At the U.S. Department of Energy/National Nuclear Security Administration’s (DoE/NNSA’s) Pantex Plant near Amarillo, Texas, a leak in the water piping can be a matter of large-scale life or death.
Melvin Suttle, the high-pressure fire loop system engineer at BWXT Pantex, the plant’s management and operating contractor, noticed pipe breaks due to corrosion of the cast and ductile iron system (first installed in the late 1940s). The 24,079-m (79,000-ft) long high-pressure fire loop is a dedicated water distributor feeding fire suppression systems, which can be seriously compromised by a bad break.

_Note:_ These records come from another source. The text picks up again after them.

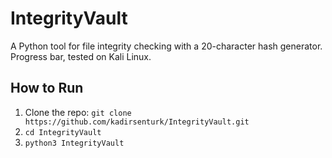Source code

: # IntegrityVault
A Python tool for file integrity checking with a 20-character hash generator. Progress bar, tested on Kali Linux.

## How to Run
1. Clone the repo: `git clone https://github.com/kadirsenturk/IntegrityVault.git`
2. `cd IntegrityVault `
3. `python3 IntegrityVault `
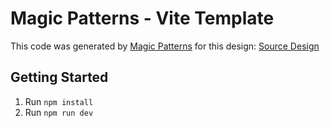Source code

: # Magic Patterns - Vite Template

This code was generated by [Magic Patterns](https://magicpatterns.com) for this design: [Source Design](https://magicpatterns.com/c/uAE1KYCcUHZhSnaxLRkyVe)

## Getting Started

1. Run `npm install`
2. Run `npm run dev`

In August 2001, he specified 18.3 m (60 ft) of high-density polyethylene pipe for extending a system requiring 19 m3 (5000 gal) per minute and 18 kg (40 lb) of residual pressure.
“Back then, the product was brand new to us,” Suttle said. “It’s performing very well. And knowing what I know about HDPE pipe now, I’m sure we’ll never have to see that 60-foot section of pipe again.”

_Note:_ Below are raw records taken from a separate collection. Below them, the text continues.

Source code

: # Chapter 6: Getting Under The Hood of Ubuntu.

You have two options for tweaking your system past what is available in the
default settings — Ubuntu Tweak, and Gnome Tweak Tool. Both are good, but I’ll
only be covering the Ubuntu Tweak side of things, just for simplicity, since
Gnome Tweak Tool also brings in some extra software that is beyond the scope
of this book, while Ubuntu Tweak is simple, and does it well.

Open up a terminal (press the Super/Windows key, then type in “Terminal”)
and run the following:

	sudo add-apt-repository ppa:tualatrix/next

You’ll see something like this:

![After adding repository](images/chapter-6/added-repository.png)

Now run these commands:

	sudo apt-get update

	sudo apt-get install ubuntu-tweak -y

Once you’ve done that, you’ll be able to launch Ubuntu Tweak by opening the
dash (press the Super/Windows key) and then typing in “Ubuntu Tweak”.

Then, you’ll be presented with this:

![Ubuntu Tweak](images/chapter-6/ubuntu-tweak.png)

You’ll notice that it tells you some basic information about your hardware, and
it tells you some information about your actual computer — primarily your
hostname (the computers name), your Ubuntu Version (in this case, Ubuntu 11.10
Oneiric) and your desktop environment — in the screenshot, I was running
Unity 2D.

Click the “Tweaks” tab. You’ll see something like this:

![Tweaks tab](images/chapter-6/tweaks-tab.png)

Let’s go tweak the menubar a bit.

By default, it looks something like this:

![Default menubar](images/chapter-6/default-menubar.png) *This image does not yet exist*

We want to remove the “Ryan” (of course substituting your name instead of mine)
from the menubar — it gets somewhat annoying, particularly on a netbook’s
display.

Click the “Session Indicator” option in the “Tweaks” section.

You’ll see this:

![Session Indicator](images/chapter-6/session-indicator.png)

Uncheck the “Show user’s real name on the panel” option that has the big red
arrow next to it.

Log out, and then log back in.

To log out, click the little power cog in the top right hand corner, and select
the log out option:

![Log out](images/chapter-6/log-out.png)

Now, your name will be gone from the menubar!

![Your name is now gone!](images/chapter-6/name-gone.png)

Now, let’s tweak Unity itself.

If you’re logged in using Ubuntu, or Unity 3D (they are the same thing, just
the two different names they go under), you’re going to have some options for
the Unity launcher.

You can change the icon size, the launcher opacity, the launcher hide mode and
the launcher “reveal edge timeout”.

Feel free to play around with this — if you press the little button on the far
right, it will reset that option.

Today, Pantex has about 1189 m (3900 ft) of HDPE installed for the high-pressure fire loop, and a phased plan to replace an additional 15,240 m (50,000 ft) with the material. However, the transition required numerous steps and hurdles before Suttle received his approvals.

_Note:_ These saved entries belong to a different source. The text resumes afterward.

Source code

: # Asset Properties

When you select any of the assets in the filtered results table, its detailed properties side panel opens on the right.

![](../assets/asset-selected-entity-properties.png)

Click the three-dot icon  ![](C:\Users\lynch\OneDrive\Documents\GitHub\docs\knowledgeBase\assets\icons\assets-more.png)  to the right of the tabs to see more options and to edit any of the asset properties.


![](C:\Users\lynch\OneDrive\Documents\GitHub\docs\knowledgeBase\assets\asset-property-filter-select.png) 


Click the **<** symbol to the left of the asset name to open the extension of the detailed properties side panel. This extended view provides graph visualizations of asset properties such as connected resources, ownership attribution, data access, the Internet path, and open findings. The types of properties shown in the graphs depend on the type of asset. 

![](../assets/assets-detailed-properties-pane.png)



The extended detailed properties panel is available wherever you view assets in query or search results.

“My impression is HDPE pipe was viewed by some site engineers as low-quality material to be used for temporary service,” he says. “I worked with my management to have vendor demonstrations on site. This was no small task due to site security. I also collected all the vendor data I could find using the Internet extensively, conducted visits to municipalities and observed [other materials] and talked to several installers.”
Since the high-pressure fire loop is considered ‘safety-class,’ any proposed changes must be defined, described, and proven to meet the operating requirements of the system. In fact, a DoE engineer objected to the use of HDPE pipe before Suttle proved the material was listed in National Fire Protection Association (NFPA) 24, Standard for the Installation of Private Fire Service Mains and their Appurtenances.
Suttle was also able to successfully argue the HDPE pipe material would be a strong environmental choice, as its fused joints minimize the possibility of contaminants leaching into the water supply. HDPE was also ideally suited to the horizontal directional drilling (HDD) installation needed to run the pipe under two railroad tracks, a roadway, and a security corridor.